First thing I tested was with images from clipart.com:

  1. Saved an image from Clipart.com, saved onto Desktop, and did an direct insert into Storyline. Project size: 592kb
  2. Copied an image from Clipart.com, pasted into Powerpoint, than copy-pasted into Storyline. Project size: 1,992kb
  3. Did the same above and also removed background before pasting into Storyline. Project size: 1,968kb. Usually, I do remove the background, so interesting there that it does cut out the information direcly on size.I used to use Fireworks for removing background solely, but find Powerpoint to be pretty fast and I always have it up.
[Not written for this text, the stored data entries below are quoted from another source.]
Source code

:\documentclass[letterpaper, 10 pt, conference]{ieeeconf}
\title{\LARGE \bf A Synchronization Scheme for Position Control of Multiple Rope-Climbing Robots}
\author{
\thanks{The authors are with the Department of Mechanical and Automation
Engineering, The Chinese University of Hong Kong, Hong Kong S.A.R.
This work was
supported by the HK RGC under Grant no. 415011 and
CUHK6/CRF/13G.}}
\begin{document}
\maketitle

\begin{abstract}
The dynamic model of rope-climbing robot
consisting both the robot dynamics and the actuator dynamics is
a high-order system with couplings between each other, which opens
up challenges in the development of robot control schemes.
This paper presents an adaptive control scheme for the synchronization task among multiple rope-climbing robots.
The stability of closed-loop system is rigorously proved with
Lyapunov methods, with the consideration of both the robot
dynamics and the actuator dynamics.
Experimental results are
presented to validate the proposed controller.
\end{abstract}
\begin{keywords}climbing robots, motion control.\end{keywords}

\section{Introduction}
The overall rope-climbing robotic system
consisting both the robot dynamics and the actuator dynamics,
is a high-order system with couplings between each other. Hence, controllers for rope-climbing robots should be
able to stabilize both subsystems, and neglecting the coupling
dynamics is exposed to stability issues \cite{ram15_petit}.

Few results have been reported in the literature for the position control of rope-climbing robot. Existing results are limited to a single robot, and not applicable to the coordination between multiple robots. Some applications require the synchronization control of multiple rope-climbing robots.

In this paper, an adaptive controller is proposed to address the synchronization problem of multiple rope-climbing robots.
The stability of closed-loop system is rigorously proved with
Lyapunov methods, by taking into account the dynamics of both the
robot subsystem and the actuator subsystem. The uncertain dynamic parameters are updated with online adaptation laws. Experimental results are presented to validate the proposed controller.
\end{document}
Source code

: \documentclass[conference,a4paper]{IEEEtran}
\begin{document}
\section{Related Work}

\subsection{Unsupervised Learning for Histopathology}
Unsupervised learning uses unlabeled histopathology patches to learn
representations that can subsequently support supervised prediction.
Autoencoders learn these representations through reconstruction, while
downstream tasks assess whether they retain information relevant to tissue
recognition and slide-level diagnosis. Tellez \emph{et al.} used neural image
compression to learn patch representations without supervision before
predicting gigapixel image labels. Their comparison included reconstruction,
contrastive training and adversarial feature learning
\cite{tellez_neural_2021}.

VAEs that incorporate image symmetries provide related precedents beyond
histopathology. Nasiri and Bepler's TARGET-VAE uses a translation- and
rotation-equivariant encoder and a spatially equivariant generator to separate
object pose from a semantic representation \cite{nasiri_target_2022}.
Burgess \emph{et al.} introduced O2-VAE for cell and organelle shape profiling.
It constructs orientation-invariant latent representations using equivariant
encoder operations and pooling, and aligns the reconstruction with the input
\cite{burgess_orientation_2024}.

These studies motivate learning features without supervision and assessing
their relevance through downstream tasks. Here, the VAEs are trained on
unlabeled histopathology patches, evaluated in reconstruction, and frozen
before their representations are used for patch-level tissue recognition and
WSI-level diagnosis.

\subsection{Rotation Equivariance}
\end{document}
The second thing I thought of was that I often make "custom gradient" backgrounds within Storyline as compared to using an image (not for everything, but probably for about half the slides):

  1. Just inserted a "blurred bkground" image that one of the rapid elearning posts had given us. Size: 1,172kb (original graphic was 999 kb, so not too surprising)
  2. Made a background with similar colors using just a box and giving a gradient fill: 168kb

The other thing I do if I want an image with font over it is to play with it in Powerpoint, but then paste into Storyline (probably an accessibility no-no):

1) Insert image, and then put a font over it in Storyline: 608 kb
2) Paste both image and font from Powerpoint: 1,968
3) I tried saving the image/font toghether as an image from Powerpoint and inserting instead of copy-pasting and that did knock down the size a bit (but not by much): 1,952 kb
4) Insert image directly into Storyline, but paste a font graphic from Powerpoint: 608kb.
This is all without using the "compress image" option noted in Powerpoint - I've never noticed that, so thanks for that!
I may have to play with that because I was otherwise thinking that  I need to revert back to my old ways of doing images in Fireworks/Photoshop.